Local Hero Profile: Sweet Morning Farm, LLC
Local Hero Profile by Sarah Lucia, CISA TerraCorp Service Member
Published in CISA’s June 2021 enewsletter
“Local food is fantastic; the more local people can shop, the more small farms like ours can be supported and boost the local economy,” says Robin Creamer of Sweet Morning Farm, LLC. He believes that, “generally speaking, small farms are better protectors of the land, and environment,” and gives a glimpse into the mission and operation of Sweet Morning Farm, as well as some of the joys and challenges of farming. Laura Timmerman, Creamer’s mother, started Sweet Morning Farm about 10 years ago. Creamer dabbled in farming on the weekends, helping his mom, but the work of farming grew on him, and they moved the farm to full-time in 2017 and 2018. Sweet Morning Farm started as a very small CSA with vegetables and chickens, and Creamers’ interests in raising livestock, especially pigs and cows, led to an expansion of their farm.
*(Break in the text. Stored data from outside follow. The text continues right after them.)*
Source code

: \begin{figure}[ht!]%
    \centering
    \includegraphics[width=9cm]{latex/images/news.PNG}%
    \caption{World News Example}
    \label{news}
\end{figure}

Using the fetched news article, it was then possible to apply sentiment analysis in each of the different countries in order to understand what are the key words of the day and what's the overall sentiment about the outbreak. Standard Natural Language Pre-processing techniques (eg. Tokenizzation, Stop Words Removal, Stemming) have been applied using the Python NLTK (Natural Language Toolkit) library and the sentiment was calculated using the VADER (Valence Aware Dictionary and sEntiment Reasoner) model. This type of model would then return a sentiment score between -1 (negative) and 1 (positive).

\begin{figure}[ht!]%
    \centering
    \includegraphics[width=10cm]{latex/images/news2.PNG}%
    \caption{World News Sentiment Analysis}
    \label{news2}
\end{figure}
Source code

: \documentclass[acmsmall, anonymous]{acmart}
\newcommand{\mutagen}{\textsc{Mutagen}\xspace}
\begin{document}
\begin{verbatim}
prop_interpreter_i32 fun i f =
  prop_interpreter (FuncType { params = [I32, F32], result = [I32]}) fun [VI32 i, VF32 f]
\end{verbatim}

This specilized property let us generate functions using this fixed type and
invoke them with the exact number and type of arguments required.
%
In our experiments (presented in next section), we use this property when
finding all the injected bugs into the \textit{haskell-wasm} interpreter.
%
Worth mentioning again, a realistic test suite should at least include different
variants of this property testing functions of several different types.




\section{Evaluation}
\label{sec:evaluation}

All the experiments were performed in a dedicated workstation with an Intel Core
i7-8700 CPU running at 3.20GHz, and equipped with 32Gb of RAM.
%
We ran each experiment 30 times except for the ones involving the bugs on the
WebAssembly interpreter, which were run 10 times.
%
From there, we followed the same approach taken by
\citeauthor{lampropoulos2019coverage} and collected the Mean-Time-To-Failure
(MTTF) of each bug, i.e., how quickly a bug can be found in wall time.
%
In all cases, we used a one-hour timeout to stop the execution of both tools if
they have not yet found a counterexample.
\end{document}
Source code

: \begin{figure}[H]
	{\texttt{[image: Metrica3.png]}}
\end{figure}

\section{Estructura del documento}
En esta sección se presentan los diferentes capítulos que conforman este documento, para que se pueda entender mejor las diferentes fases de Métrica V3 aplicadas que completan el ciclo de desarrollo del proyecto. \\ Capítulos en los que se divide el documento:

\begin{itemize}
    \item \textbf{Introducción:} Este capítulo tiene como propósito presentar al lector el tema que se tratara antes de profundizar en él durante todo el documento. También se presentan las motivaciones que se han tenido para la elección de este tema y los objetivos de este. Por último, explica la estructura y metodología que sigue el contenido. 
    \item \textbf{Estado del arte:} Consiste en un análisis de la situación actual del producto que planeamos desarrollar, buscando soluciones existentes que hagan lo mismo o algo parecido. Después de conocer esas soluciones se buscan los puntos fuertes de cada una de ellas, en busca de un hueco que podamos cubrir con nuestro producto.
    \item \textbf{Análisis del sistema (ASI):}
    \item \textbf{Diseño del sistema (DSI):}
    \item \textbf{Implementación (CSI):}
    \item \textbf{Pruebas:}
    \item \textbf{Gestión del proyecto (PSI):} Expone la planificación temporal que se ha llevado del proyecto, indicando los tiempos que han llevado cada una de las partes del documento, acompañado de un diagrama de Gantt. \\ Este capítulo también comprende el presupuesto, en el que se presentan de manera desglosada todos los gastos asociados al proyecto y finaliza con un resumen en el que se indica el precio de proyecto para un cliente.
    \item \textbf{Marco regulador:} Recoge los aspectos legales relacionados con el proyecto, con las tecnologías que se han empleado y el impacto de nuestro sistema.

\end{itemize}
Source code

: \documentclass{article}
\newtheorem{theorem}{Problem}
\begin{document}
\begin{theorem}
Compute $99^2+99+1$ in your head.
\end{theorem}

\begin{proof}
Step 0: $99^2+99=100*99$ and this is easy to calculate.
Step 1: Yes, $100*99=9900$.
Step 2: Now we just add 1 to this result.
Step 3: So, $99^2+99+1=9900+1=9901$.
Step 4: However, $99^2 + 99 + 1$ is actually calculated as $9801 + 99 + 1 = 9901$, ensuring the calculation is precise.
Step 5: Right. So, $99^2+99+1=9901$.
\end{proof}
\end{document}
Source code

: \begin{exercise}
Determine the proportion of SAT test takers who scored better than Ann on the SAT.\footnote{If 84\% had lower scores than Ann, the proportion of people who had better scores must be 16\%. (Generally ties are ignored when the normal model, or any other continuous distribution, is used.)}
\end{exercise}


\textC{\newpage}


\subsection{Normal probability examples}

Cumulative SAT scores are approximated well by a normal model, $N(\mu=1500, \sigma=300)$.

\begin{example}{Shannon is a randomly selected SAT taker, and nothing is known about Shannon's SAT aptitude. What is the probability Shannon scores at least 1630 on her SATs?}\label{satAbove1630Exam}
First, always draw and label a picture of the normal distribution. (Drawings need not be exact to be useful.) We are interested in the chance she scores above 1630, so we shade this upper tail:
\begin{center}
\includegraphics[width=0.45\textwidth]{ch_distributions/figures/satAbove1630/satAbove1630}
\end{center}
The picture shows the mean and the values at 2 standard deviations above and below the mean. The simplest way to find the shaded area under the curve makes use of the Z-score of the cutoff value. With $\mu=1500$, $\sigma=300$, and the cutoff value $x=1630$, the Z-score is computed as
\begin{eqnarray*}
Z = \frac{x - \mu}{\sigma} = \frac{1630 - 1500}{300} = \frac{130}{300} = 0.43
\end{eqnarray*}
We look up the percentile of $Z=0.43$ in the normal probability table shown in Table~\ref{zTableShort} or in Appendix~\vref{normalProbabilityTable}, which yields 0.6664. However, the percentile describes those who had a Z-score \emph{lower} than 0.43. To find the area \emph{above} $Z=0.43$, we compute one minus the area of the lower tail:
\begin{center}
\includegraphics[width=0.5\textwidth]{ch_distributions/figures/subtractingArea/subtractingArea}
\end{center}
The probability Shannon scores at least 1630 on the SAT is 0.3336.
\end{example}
He has also been gradually expanding the variety of vegetables they are growing.
Part of the appeal of farming, Creamer explains, is figuring out how to do more with what they have, and the constant learning process that farming involves. Their wide variety of vegetables is grown on one acre of land and is influenced by what they personally like to eat, as well as what their customers enjoy. Their signature salad mix is popular, as the variety of greens changes seasonally and the mix often includes small edible flowers and flavorful herbs that make salads special. As for their livestock, Robin enjoys working with the animals they raise, and says that “people seem to appreciate the quality of our meats and come back for them.” They raise both pork and beef on the farm and continue to offer eggs as well.
Sweet Morning Farm’s products can be found at the Easthampton Farmers’ Market and the Tuesday Market in Northampton. The Easthampton Farmers’ Market is their home market, even though the farm is in Leyden. It’s a “great market with great people,” says Creamer, of the Easthampton Farmers’ Market. The Tuesday Market is a new market for the farm this year as they continue to grow and try new things. The farm stand in Leyden is well-stocked with fresh vegetables, meats, and eggs. Creamer said the farm is in the process of building a new farm stand that will enable them to sell produce from their farm in a bigger and better way. The 2021 season is the first season they are not offering a CSA, choosing instead to focus their energy on farmers’ markets and in expanding the farm stand. In the winter months, Sweet Morning Farm can also be found at winter farmers’ markets, such as the Easthampton, Northampton, and Greenfield winter farmers’ markets, with their salad mix, spinach, meats, and eggs bringing welcome freshness into the cold months.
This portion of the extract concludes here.